Assignment -
Please copy each line of the records below that includes the word "Management".

Items from a data source
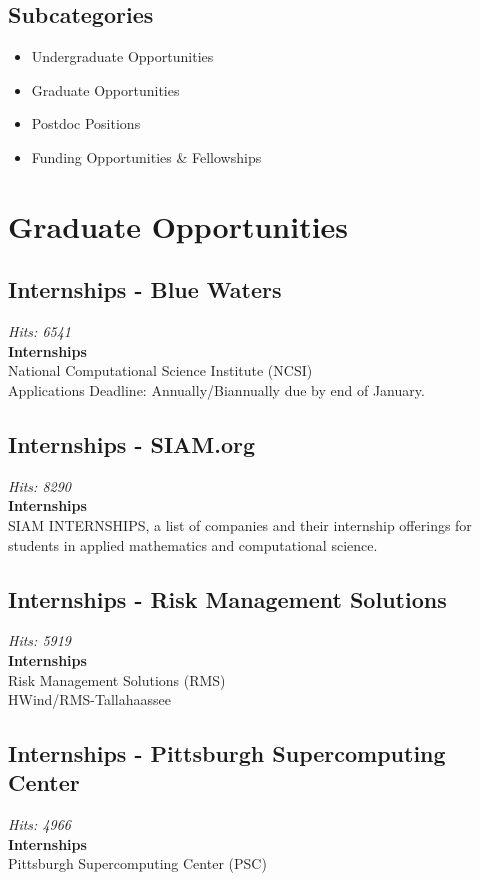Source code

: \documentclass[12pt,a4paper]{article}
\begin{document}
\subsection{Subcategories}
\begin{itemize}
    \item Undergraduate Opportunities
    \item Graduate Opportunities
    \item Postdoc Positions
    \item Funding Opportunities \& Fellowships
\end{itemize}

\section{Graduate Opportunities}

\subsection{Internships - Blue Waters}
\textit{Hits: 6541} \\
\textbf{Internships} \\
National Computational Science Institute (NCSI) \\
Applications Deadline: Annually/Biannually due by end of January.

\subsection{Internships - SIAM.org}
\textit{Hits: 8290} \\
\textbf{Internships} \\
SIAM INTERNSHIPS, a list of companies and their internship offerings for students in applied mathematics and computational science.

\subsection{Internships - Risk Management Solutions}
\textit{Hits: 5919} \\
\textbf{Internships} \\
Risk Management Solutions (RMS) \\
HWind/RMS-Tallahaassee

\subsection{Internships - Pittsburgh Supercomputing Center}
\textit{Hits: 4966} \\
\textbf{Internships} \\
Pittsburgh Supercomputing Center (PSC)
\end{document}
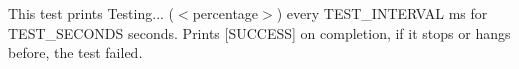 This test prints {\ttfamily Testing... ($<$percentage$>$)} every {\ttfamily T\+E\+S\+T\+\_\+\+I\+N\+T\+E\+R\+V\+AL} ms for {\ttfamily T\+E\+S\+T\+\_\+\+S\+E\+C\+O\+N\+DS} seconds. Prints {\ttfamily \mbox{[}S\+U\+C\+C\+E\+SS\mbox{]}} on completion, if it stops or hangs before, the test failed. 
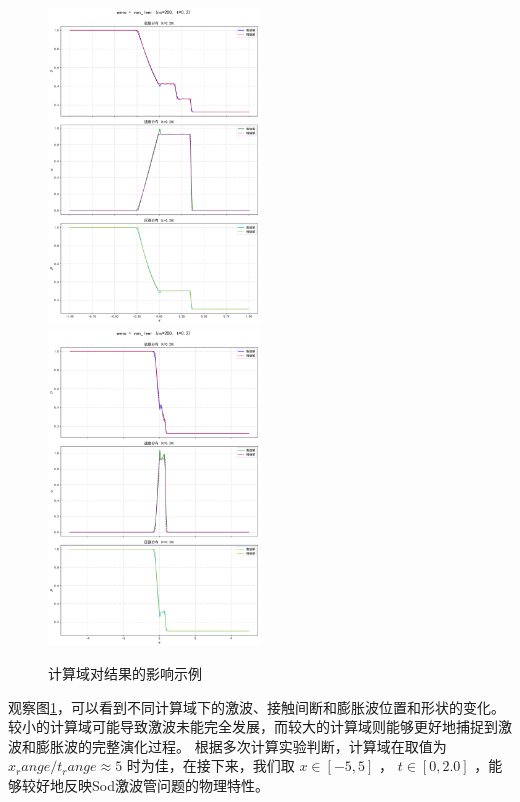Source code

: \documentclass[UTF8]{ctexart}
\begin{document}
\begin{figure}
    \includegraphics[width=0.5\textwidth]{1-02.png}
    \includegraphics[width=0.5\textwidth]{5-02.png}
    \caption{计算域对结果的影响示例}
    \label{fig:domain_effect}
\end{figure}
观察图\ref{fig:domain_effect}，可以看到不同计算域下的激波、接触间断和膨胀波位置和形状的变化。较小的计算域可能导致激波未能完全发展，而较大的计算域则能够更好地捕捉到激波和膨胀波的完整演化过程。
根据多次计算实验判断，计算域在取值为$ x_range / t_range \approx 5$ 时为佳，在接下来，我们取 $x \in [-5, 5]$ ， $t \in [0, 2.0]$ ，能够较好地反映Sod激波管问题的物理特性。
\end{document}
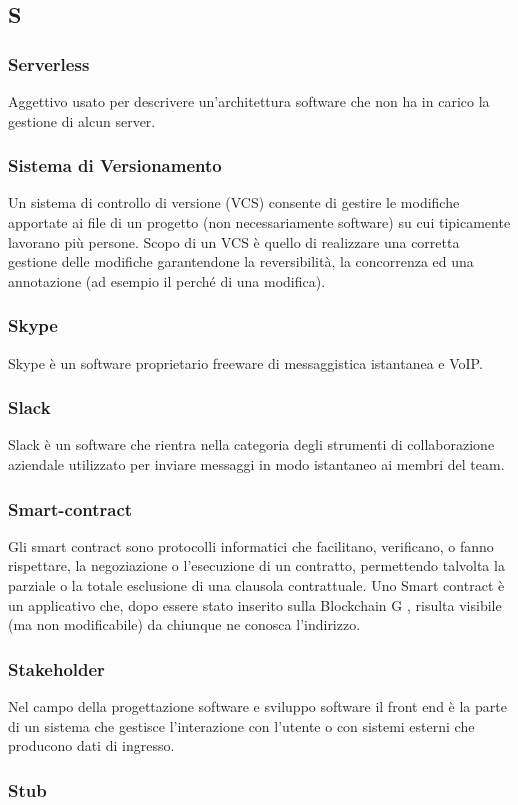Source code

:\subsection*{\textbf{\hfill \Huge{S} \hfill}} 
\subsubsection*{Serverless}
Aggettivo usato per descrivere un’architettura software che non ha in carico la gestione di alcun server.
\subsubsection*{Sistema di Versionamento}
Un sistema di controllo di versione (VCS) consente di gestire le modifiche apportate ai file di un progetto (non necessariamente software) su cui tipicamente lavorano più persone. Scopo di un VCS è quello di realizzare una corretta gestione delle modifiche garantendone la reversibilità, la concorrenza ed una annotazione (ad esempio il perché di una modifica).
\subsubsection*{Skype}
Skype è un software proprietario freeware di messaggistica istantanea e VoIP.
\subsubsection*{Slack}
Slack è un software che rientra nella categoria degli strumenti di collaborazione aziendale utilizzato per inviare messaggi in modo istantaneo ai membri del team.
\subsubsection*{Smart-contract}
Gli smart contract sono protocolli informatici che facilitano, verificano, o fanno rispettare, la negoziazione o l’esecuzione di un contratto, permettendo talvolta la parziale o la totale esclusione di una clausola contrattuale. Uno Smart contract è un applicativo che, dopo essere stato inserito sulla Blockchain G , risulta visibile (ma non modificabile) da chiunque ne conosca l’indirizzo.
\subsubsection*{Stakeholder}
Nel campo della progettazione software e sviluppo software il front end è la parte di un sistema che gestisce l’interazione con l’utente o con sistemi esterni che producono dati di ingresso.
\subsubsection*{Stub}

--

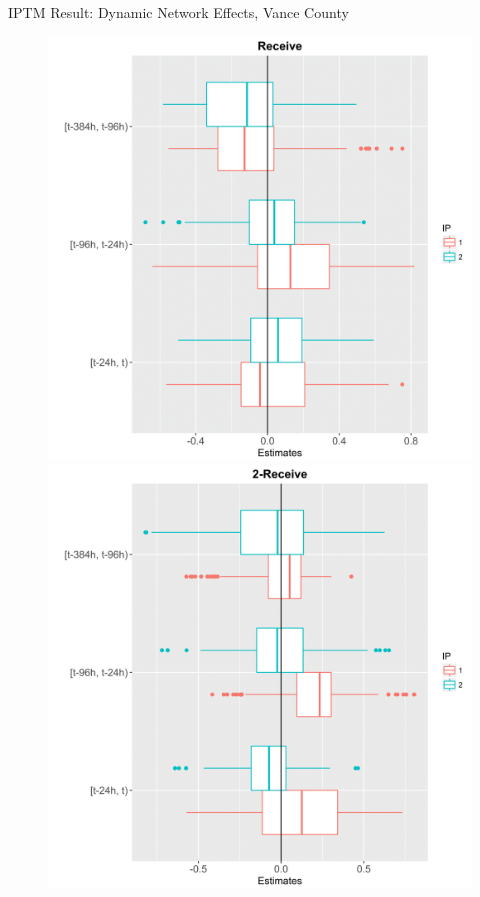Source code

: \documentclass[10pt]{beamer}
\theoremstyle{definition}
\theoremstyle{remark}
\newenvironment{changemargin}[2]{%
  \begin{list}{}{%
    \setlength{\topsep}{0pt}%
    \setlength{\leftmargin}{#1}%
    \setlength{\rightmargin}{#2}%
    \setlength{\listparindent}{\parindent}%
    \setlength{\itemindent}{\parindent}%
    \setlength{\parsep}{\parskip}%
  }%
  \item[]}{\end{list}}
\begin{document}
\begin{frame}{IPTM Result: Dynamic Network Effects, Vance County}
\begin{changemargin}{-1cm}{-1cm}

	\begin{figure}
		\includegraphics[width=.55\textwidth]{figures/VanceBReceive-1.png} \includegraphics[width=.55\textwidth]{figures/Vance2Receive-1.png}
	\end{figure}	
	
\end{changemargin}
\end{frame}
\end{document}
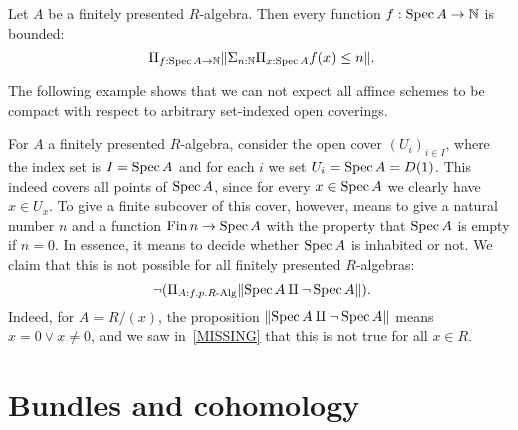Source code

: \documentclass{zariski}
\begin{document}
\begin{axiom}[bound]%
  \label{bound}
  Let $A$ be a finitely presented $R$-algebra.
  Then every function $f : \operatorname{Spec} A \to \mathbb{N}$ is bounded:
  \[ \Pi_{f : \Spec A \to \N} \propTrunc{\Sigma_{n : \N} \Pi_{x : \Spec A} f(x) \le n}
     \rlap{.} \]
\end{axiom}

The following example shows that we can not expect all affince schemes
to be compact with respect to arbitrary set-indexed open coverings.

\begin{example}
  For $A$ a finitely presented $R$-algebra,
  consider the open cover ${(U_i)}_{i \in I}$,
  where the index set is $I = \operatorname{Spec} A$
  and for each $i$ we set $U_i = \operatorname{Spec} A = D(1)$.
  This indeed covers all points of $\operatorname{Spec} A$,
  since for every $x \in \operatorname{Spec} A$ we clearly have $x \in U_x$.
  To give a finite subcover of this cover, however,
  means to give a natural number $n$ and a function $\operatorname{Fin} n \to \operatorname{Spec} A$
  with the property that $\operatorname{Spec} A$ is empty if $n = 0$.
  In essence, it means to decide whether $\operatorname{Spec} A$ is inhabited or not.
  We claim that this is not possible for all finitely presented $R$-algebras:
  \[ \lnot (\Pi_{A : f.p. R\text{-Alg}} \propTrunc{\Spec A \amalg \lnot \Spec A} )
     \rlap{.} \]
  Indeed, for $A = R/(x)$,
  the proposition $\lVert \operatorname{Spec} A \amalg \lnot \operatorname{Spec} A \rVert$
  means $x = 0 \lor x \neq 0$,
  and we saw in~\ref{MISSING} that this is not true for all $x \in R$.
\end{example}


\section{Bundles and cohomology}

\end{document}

Final answer -
\subsection{Internships - Risk Management Solutions}
Risk Management Solutions (RMS) \\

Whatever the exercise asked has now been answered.